• _How to complete this task_
What is needed here is every line of the records that includes "across".

START Data for analysis

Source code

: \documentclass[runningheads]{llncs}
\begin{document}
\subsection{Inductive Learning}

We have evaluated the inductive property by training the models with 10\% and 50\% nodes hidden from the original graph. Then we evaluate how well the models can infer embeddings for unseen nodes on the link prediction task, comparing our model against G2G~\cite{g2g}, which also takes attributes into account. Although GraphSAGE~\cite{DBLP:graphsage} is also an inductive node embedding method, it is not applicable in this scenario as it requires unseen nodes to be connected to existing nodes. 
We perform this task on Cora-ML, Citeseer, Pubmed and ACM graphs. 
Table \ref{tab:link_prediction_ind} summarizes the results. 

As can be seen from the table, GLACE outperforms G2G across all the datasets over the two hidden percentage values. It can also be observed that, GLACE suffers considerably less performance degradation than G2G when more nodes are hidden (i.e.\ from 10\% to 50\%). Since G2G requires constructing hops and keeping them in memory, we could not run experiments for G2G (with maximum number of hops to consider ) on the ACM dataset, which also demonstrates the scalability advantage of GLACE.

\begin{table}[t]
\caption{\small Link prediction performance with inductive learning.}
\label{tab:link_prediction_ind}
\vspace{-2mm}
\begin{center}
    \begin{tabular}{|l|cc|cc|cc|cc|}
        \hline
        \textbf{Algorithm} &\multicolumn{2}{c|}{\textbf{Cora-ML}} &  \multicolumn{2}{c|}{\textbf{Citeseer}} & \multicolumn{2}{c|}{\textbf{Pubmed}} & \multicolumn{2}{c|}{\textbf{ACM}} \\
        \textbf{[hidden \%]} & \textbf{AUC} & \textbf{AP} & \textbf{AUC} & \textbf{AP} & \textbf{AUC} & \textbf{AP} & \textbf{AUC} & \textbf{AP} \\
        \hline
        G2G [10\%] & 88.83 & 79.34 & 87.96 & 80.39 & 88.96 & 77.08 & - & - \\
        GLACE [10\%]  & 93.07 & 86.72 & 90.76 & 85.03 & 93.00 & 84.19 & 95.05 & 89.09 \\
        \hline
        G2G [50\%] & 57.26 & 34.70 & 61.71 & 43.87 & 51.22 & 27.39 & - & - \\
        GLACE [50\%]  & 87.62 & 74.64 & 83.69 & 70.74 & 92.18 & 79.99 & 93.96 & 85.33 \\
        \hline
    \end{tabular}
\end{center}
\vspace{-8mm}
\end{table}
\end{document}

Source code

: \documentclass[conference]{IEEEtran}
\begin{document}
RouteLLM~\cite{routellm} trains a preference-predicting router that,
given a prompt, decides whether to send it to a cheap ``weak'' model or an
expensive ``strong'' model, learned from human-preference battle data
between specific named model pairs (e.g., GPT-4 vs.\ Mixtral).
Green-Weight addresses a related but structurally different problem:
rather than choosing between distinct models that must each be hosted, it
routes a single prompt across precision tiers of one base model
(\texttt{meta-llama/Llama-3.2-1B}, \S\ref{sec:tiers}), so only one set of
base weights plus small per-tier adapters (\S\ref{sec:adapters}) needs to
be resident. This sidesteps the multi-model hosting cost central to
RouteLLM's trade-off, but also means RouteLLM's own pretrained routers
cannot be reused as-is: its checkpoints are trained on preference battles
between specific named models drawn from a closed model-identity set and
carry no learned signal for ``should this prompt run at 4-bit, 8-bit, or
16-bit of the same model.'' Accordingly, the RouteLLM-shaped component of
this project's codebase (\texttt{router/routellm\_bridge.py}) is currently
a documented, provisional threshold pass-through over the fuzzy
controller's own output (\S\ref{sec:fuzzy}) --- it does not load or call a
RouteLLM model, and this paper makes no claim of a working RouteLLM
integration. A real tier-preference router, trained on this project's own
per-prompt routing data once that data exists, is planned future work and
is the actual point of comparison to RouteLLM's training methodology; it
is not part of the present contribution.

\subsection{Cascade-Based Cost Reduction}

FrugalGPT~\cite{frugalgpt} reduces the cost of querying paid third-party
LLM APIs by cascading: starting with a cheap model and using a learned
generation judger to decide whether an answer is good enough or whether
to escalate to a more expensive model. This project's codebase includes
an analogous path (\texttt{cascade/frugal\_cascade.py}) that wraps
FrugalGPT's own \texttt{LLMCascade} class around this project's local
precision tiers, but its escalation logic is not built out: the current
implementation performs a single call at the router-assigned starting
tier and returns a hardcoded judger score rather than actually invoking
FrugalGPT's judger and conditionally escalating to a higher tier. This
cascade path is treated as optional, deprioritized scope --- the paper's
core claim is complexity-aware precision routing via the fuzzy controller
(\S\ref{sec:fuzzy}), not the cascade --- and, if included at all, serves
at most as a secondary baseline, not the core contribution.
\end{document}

END Data for analysis

• _Solution to this exercise_
As can be seen from the table, GLACE outperforms G2G across all the datasets over the two hidden percentage values. It can also be observed that, GLACE suffers considerably less performance degradation than G2G when more nodes are hidden (i.e.\ from 10\% to 50\%). Since G2G requires constructing hops and keeping them in memory, we could not run experiments for G2G (with maximum number of hops to consider ) on the ACM dataset, which also demonstrates the scalability advantage of GLACE.
routes a single prompt across precision tiers of one base model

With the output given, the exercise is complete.